Highlights of Noteworthy Decisions

Decision 1692 16
2017-02-08
S. Netten
  • Board Directives and Guidelines (earnings basis) (recalculation)
  • Earnings basis (long-term)
  • Board Directives and Guidelines (earnings basis) (permanent employment) (non-earning period)

The worker suffered a compensable injury in July 2008. Long-term benefits were originally calculated at the short-term rate of $1,300 per week. However, in 2012, the Board determined that a recalculation of the long-term earnings basis was required, resulting in a long-term earnings basis of $1,100 per week. As the delay in recalculation was through administrative error, the Board did not recover the overpayment. The worker appealed a decision of the Appeals Resolution Officer confirming the recalculation of the earnings basis.

The worker was in permanent employment.
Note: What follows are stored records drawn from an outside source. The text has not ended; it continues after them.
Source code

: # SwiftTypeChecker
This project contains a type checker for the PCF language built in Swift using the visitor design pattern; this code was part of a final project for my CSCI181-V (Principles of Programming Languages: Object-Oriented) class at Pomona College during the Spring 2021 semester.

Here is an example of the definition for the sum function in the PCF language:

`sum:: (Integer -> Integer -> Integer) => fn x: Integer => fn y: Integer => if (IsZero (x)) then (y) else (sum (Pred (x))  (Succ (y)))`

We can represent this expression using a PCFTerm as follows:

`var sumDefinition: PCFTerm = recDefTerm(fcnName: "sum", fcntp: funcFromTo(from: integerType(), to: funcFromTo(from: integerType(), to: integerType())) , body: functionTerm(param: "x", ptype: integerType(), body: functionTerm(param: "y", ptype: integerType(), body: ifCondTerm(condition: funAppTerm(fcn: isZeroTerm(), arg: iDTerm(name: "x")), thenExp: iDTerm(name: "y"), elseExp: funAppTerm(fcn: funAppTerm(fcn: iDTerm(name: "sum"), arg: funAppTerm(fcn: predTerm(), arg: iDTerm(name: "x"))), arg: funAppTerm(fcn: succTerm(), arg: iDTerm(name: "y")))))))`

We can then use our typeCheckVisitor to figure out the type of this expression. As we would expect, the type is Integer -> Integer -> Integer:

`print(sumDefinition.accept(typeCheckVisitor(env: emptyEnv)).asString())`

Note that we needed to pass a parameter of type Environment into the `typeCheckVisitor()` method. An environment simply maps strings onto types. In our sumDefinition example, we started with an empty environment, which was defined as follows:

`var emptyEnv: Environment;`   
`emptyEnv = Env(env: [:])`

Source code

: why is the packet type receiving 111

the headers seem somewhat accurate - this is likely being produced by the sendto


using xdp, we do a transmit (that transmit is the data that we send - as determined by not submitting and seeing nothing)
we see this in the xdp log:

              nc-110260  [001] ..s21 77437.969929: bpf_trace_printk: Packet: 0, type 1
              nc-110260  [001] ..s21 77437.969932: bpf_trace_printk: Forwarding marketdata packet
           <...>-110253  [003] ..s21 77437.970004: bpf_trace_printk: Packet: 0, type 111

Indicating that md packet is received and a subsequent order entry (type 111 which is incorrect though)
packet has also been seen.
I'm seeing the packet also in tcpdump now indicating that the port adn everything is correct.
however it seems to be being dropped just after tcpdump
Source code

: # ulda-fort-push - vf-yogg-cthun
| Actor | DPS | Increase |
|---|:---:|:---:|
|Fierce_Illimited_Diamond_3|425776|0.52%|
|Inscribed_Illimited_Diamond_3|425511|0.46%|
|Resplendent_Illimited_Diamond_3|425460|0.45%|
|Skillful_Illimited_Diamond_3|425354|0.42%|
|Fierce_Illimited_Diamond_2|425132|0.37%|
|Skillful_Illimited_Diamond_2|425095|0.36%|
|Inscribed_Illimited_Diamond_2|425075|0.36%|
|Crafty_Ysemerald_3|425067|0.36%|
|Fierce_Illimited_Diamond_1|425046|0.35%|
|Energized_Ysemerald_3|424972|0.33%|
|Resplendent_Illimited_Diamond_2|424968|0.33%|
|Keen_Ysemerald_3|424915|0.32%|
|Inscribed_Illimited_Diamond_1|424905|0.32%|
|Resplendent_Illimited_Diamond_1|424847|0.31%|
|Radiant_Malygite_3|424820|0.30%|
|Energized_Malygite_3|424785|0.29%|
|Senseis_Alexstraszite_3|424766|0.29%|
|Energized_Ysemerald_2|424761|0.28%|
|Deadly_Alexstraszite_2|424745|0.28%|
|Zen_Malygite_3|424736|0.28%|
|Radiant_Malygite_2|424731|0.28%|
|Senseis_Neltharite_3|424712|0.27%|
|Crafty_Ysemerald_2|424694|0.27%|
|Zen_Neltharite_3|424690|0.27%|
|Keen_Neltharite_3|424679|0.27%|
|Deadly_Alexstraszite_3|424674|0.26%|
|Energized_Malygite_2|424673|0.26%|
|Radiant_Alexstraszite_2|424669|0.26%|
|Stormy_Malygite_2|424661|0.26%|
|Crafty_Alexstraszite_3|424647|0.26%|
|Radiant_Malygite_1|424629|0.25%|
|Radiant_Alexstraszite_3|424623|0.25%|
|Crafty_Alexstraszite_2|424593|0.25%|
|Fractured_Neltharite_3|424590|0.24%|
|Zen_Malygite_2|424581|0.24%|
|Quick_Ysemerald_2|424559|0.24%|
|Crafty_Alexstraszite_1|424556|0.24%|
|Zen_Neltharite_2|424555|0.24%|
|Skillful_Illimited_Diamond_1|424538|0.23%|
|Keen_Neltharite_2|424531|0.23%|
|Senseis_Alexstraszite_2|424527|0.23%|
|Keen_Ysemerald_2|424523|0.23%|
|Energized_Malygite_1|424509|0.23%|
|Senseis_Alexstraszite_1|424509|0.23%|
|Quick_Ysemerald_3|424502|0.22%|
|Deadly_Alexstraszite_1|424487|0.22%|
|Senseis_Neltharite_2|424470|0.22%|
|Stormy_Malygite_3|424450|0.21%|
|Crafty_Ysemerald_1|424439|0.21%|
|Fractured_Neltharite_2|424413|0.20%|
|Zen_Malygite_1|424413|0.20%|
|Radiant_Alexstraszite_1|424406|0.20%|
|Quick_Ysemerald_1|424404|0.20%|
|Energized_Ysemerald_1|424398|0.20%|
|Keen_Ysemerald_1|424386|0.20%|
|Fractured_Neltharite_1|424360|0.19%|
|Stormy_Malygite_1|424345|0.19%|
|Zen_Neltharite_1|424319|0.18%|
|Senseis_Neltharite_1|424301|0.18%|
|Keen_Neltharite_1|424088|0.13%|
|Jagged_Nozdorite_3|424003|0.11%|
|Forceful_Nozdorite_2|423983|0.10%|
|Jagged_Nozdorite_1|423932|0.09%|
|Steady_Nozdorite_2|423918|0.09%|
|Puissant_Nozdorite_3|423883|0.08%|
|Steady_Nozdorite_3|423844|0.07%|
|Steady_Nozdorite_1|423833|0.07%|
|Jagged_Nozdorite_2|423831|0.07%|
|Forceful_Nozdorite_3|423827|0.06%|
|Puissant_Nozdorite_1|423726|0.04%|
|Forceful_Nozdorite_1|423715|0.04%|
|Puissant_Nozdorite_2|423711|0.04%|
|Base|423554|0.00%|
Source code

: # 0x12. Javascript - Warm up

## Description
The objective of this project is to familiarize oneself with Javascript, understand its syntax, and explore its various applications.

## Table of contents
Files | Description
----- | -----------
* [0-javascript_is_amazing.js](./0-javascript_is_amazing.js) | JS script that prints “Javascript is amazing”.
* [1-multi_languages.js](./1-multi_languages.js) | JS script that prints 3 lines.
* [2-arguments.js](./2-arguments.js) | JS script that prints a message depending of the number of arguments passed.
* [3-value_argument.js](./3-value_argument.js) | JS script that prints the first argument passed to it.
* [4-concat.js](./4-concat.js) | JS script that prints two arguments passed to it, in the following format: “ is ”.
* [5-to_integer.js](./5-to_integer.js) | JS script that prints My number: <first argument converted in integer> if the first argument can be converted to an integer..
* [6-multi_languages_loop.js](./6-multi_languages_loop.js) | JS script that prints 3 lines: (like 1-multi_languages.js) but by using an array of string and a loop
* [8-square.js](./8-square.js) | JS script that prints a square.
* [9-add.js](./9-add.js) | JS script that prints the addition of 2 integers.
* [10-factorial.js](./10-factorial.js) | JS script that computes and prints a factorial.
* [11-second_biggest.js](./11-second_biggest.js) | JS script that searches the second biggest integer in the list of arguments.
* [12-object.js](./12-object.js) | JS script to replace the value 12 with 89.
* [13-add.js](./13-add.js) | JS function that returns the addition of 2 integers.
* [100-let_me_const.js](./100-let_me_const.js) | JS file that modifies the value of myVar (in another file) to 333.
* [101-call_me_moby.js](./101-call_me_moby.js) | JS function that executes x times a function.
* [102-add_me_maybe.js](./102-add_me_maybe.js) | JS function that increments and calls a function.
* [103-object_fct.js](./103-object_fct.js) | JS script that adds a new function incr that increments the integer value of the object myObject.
However, the worker was on voluntary temporary lay-off for about six months of each of the two years prior to the accident. During those years, she received EI benefits and supplementary unemployment benefits (SUBs) from the employer. It was clear that the short-term earnings profile of four weeks prior to the accident did not reflect the long-term earnings profile of periods of lay-off. A long-term recalculation was required.
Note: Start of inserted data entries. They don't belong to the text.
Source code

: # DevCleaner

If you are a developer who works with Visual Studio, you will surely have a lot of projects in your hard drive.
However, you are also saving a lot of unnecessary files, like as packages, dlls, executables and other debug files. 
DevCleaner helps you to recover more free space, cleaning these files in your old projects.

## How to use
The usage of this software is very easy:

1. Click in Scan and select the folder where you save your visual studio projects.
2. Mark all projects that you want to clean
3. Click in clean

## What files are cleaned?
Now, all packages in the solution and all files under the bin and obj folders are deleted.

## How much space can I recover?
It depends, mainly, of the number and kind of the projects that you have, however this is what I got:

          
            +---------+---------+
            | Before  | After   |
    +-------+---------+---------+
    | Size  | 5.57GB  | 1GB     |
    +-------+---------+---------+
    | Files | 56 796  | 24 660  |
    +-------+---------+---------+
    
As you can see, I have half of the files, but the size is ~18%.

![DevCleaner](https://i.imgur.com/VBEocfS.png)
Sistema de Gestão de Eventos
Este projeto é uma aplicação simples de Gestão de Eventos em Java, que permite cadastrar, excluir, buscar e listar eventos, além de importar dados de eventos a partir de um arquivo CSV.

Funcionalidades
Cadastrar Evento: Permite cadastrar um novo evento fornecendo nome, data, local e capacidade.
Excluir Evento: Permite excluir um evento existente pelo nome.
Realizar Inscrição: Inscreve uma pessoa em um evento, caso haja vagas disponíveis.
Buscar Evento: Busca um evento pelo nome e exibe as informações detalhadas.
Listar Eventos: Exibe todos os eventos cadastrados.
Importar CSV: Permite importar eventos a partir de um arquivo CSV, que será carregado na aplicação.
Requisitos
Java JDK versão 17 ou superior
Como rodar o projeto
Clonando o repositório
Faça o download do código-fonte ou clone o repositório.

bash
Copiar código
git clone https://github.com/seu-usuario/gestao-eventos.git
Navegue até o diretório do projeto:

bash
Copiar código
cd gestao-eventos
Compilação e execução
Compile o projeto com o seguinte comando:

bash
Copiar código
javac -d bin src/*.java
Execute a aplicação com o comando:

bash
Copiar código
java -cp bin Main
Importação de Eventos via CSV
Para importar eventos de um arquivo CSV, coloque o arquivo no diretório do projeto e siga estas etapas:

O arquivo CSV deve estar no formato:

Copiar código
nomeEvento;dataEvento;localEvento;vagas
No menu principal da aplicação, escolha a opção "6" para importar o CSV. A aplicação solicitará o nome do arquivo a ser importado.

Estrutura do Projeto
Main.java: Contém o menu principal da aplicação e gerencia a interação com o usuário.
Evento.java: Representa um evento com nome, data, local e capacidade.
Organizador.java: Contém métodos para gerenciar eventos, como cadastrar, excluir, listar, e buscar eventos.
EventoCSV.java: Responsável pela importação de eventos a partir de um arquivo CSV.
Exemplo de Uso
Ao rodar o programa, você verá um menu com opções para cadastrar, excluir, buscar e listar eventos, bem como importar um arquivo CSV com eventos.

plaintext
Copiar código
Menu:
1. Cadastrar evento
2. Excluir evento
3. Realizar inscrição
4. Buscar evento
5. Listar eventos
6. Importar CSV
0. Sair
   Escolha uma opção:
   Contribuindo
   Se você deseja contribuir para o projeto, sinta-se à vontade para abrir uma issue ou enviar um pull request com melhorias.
The worker was on voluntary lay-off from January to July 2007. She worked from July 2007 to January 2008. She was again on voluntary lay-off from January to June 2008. She worked from June 2008 until injured in July 2008. A recalculation period of one year includes the second voluntary lay-off. This was a non-earning period that is part of the worker's employment pattern and, in accordance with Board policy, is not factored out of the recalculation period.
According to Board policy EI benefits received during the recalculation period are included as earnings. Board policy does not explicitly outline whether SUBs are included or excluded. The Vice-Chair found that the SUBS are analogous to EI benefits and, thus, should also be included as earnings.
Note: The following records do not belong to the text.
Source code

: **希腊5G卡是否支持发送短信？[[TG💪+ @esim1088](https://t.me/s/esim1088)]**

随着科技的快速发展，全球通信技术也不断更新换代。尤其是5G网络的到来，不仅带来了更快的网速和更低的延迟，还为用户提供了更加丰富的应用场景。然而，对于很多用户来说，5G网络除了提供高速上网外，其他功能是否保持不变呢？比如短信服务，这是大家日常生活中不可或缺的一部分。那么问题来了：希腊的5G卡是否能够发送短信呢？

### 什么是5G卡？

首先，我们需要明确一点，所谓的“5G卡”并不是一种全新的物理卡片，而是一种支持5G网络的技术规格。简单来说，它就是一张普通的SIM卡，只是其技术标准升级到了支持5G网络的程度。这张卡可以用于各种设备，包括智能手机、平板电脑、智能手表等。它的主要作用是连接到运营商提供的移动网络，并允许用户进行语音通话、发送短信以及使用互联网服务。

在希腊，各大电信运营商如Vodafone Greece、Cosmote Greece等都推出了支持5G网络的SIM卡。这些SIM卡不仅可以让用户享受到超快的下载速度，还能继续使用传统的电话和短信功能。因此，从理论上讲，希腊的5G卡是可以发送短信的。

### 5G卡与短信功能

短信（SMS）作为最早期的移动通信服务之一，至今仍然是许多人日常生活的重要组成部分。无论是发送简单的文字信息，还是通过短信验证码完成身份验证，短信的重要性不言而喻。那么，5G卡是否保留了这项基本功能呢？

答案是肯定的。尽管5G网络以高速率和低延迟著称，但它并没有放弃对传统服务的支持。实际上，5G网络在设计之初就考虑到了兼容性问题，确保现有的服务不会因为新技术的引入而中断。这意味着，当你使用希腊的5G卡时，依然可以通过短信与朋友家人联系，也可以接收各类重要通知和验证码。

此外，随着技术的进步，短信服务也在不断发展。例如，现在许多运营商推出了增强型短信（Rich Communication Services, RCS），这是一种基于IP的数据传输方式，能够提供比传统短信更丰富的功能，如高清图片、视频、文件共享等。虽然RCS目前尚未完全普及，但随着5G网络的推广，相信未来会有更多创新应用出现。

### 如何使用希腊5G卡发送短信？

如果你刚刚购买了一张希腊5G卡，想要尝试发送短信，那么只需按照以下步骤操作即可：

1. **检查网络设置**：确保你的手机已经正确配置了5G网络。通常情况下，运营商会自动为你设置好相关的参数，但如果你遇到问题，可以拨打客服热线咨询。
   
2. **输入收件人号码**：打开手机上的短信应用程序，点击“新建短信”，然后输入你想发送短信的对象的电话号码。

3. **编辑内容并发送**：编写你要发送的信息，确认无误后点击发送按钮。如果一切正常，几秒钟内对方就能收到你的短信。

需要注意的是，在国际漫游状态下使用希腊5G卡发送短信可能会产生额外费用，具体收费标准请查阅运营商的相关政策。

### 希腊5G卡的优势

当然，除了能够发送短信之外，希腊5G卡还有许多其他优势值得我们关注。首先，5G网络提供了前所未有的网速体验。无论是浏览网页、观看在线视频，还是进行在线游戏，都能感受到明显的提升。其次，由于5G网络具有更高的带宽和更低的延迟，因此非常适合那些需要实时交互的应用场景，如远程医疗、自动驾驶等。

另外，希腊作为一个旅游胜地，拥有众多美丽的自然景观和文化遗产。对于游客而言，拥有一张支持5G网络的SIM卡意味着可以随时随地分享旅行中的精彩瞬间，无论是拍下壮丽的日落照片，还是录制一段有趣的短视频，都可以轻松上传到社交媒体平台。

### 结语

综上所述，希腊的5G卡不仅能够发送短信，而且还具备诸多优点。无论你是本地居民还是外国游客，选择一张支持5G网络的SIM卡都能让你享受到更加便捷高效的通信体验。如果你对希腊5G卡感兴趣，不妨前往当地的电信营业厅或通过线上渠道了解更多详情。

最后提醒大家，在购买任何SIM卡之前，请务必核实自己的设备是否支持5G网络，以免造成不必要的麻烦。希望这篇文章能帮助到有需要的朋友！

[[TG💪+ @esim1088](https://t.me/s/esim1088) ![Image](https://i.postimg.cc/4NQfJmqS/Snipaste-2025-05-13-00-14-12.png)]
There was detailed payroll and tax information available. The Vice-Chair determined the income from employment from July to December 2007, from January to July 2008, EI benefits from January to June 2008, taxable allowances in 2008 which were likely benefits received from the employer, and the SUBs received from January to June 2008. The result was average weekly earnings of $1,225.
The correct long-term earnings basis was $1,225. The appeal was allowed.